Data records:
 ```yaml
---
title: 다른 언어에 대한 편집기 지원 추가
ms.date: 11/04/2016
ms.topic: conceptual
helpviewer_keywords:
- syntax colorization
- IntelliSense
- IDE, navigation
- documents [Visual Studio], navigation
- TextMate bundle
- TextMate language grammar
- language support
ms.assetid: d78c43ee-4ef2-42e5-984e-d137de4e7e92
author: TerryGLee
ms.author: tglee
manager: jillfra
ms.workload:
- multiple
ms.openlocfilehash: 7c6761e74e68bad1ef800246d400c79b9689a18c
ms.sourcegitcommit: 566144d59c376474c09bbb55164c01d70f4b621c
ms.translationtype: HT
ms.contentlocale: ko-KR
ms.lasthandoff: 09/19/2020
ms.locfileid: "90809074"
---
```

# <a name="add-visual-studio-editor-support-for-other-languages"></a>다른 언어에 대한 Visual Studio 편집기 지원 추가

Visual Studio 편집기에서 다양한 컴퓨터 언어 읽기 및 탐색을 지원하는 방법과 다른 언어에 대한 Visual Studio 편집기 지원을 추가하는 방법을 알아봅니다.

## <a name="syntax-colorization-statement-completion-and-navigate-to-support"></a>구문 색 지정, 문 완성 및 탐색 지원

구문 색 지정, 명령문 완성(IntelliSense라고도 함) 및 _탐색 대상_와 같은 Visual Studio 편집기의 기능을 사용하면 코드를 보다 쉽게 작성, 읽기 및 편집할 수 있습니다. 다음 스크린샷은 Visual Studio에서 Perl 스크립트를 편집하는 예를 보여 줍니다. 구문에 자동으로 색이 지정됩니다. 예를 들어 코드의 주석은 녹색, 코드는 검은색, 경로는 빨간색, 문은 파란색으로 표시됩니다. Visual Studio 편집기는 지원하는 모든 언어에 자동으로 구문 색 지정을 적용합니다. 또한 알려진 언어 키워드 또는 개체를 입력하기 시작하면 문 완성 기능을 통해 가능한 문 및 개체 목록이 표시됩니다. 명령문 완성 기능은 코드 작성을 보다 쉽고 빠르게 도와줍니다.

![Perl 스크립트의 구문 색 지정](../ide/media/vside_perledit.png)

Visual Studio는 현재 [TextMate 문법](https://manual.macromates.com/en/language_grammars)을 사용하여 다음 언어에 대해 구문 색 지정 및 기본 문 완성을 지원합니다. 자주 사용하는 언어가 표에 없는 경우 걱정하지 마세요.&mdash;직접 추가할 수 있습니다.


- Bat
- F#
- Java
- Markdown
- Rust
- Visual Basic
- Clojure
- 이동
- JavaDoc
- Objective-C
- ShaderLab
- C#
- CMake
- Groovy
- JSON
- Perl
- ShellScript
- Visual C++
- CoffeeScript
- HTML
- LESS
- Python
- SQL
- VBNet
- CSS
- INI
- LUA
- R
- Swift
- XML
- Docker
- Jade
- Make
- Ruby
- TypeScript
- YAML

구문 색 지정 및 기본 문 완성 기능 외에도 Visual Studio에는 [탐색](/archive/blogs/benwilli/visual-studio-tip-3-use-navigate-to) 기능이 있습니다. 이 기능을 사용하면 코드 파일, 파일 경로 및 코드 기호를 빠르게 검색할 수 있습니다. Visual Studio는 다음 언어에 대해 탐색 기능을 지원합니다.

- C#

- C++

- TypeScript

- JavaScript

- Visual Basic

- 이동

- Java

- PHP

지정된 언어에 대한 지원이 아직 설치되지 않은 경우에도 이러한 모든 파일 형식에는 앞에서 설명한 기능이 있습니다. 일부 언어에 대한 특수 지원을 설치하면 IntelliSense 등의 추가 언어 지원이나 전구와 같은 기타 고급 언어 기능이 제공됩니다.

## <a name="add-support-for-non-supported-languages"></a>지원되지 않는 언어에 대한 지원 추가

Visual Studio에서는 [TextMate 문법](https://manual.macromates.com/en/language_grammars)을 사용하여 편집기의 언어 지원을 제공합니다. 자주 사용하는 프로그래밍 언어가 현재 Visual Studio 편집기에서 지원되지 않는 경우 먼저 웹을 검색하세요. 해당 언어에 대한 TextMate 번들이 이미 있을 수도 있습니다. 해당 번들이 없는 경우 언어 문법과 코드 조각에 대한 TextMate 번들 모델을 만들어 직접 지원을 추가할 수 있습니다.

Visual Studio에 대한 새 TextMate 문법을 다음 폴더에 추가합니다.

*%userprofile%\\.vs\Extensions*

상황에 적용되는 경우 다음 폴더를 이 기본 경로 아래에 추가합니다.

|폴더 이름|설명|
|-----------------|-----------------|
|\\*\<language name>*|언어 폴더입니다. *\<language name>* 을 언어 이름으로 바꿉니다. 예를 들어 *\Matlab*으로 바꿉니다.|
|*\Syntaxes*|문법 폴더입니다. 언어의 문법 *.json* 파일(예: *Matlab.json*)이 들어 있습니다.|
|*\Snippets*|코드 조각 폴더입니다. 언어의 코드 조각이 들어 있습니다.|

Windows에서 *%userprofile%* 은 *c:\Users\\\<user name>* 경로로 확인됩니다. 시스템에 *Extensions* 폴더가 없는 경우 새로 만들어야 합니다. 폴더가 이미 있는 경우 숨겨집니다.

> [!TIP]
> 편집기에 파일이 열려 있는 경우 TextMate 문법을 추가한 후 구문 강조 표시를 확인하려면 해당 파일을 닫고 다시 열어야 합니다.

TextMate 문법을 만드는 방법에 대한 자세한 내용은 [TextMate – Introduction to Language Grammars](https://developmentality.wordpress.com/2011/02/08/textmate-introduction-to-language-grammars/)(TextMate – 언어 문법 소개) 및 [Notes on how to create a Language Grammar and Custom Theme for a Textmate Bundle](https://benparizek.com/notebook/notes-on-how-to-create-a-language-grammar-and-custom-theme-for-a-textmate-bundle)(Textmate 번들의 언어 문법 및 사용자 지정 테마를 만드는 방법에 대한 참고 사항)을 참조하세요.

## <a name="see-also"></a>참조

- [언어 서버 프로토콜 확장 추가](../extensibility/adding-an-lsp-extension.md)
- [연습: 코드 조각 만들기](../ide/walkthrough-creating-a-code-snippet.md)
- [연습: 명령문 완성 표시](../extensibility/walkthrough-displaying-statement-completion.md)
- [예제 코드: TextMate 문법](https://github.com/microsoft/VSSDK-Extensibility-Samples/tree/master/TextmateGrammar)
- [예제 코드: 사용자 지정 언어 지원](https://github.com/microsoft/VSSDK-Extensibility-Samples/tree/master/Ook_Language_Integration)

● Work instructions
Write out every entry above, word for word.

● Expected answer
 ```yaml
---
title: 다른 언어에 대한 편집기 지원 추가
ms.date: 11/04/2016
ms.topic: conceptual
helpviewer_keywords:
- syntax colorization
- IntelliSense
- IDE, navigation
- documents [Visual Studio], navigation
- TextMate bundle
- TextMate language grammar
- language support
ms.assetid: d78c43ee-4ef2-42e5-984e-d137de4e7e92
author: TerryGLee
ms.author: tglee
manager: jillfra
ms.workload:
- multiple
ms.openlocfilehash: 7c6761e74e68bad1ef800246d400c79b9689a18c
ms.sourcegitcommit: 566144d59c376474c09bbb55164c01d70f4b621c
ms.translationtype: HT
ms.contentlocale: ko-KR
ms.lasthandoff: 09/19/2020
ms.locfileid: "90809074"
---
```

# <a name="add-visual-studio-editor-support-for-other-languages"></a>다른 언어에 대한 Visual Studio 편집기 지원 추가

Visual Studio 편집기에서 다양한 컴퓨터 언어 읽기 및 탐색을 지원하는 방법과 다른 언어에 대한 Visual Studio 편집기 지원을 추가하는 방법을 알아봅니다.

## <a name="syntax-colorization-statement-completion-and-navigate-to-support"></a>구문 색 지정, 문 완성 및 탐색 지원

구문 색 지정, 명령문 완성(IntelliSense라고도 함) 및 _탐색 대상_와 같은 Visual Studio 편집기의 기능을 사용하면 코드를 보다 쉽게 작성, 읽기 및 편집할 수 있습니다. 다음 스크린샷은 Visual Studio에서 Perl 스크립트를 편집하는 예를 보여 줍니다. 구문에 자동으로 색이 지정됩니다. 예를 들어 코드의 주석은 녹색, 코드는 검은색, 경로는 빨간색, 문은 파란색으로 표시됩니다. Visual Studio 편집기는 지원하는 모든 언어에 자동으로 구문 색 지정을 적용합니다. 또한 알려진 언어 키워드 또는 개체를 입력하기 시작하면 문 완성 기능을 통해 가능한 문 및 개체 목록이 표시됩니다. 명령문 완성 기능은 코드 작성을 보다 쉽고 빠르게 도와줍니다.

![Perl 스크립트의 구문 색 지정](../ide/media/vside_perledit.png)

Visual Studio는 현재 [TextMate 문법](https://manual.macromates.com/en/language_grammars)을 사용하여 다음 언어에 대해 구문 색 지정 및 기본 문 완성을 지원합니다. 자주 사용하는 언어가 표에 없는 경우 걱정하지 마세요.&mdash;직접 추가할 수 있습니다.


- Bat
- F#
- Java
- Markdown
- Rust
- Visual Basic
- Clojure
- 이동
- JavaDoc
- Objective-C
- ShaderLab
- C#
- CMake
- Groovy
- JSON
- Perl
- ShellScript
- Visual C++
- CoffeeScript
- HTML
- LESS
- Python
- SQL
- VBNet
- CSS
- INI
- LUA
- R
- Swift
- XML
- Docker
- Jade
- Make
- Ruby
- TypeScript
- YAML

구문 색 지정 및 기본 문 완성 기능 외에도 Visual Studio에는 [탐색](/archive/blogs/benwilli/visual-studio-tip-3-use-navigate-to) 기능이 있습니다. 이 기능을 사용하면 코드 파일, 파일 경로 및 코드 기호를 빠르게 검색할 수 있습니다. Visual Studio는 다음 언어에 대해 탐색 기능을 지원합니다.

- C#

- C++

- TypeScript

- JavaScript

- Visual Basic

- 이동

- Java

- PHP

지정된 언어에 대한 지원이 아직 설치되지 않은 경우에도 이러한 모든 파일 형식에는 앞에서 설명한 기능이 있습니다. 일부 언어에 대한 특수 지원을 설치하면 IntelliSense 등의 추가 언어 지원이나 전구와 같은 기타 고급 언어 기능이 제공됩니다.

## <a name="add-support-for-non-supported-languages"></a>지원되지 않는 언어에 대한 지원 추가

Visual Studio에서는 [TextMate 문법](https://manual.macromates.com/en/language_grammars)을 사용하여 편집기의 언어 지원을 제공합니다. 자주 사용하는 프로그래밍 언어가 현재 Visual Studio 편집기에서 지원되지 않는 경우 먼저 웹을 검색하세요. 해당 언어에 대한 TextMate 번들이 이미 있을 수도 있습니다. 해당 번들이 없는 경우 언어 문법과 코드 조각에 대한 TextMate 번들 모델을 만들어 직접 지원을 추가할 수 있습니다.

Visual Studio에 대한 새 TextMate 문법을 다음 폴더에 추가합니다.

*%userprofile%\\.vs\Extensions*

상황에 적용되는 경우 다음 폴더를 이 기본 경로 아래에 추가합니다.

|폴더 이름|설명|
|-----------------|-----------------|
|\\*\<language name>*|언어 폴더입니다. *\<language name>* 을 언어 이름으로 바꿉니다. 예를 들어 *\Matlab*으로 바꿉니다.|
|*\Syntaxes*|문법 폴더입니다. 언어의 문법 *.json* 파일(예: *Matlab.json*)이 들어 있습니다.|
|*\Snippets*|코드 조각 폴더입니다. 언어의 코드 조각이 들어 있습니다.|

Windows에서 *%userprofile%* 은 *c:\Users\\\<user name>* 경로로 확인됩니다. 시스템에 *Extensions* 폴더가 없는 경우 새로 만들어야 합니다. 폴더가 이미 있는 경우 숨겨집니다.

> [!TIP]
> 편집기에 파일이 열려 있는 경우 TextMate 문법을 추가한 후 구문 강조 표시를 확인하려면 해당 파일을 닫고 다시 열어야 합니다.

TextMate 문법을 만드는 방법에 대한 자세한 내용은 [TextMate – Introduction to Language Grammars](https://developmentality.wordpress.com/2011/02/08/textmate-introduction-to-language-grammars/)(TextMate – 언어 문법 소개) 및 [Notes on how to create a Language Grammar and Custom Theme for a Textmate Bundle](https://benparizek.com/notebook/notes-on-how-to-create-a-language-grammar-and-custom-theme-for-a-textmate-bundle)(Textmate 번들의 언어 문법 및 사용자 지정 테마를 만드는 방법에 대한 참고 사항)을 참조하세요.

## <a name="see-also"></a>참조

- [언어 서버 프로토콜 확장 추가](../extensibility/adding-an-lsp-extension.md)
- [연습: 코드 조각 만들기](../ide/walkthrough-creating-a-code-snippet.md)
- [연습: 명령문 완성 표시](../extensibility/walkthrough-displaying-statement-completion.md)
- [예제 코드: TextMate 문법](https://github.com/microsoft/VSSDK-Extensibility-Samples/tree/master/TextmateGrammar)
- [예제 코드: 사용자 지정 언어 지원](https://github.com/microsoft/VSSDK-Extensibility-Samples/tree/master/Ook_Language_Integration)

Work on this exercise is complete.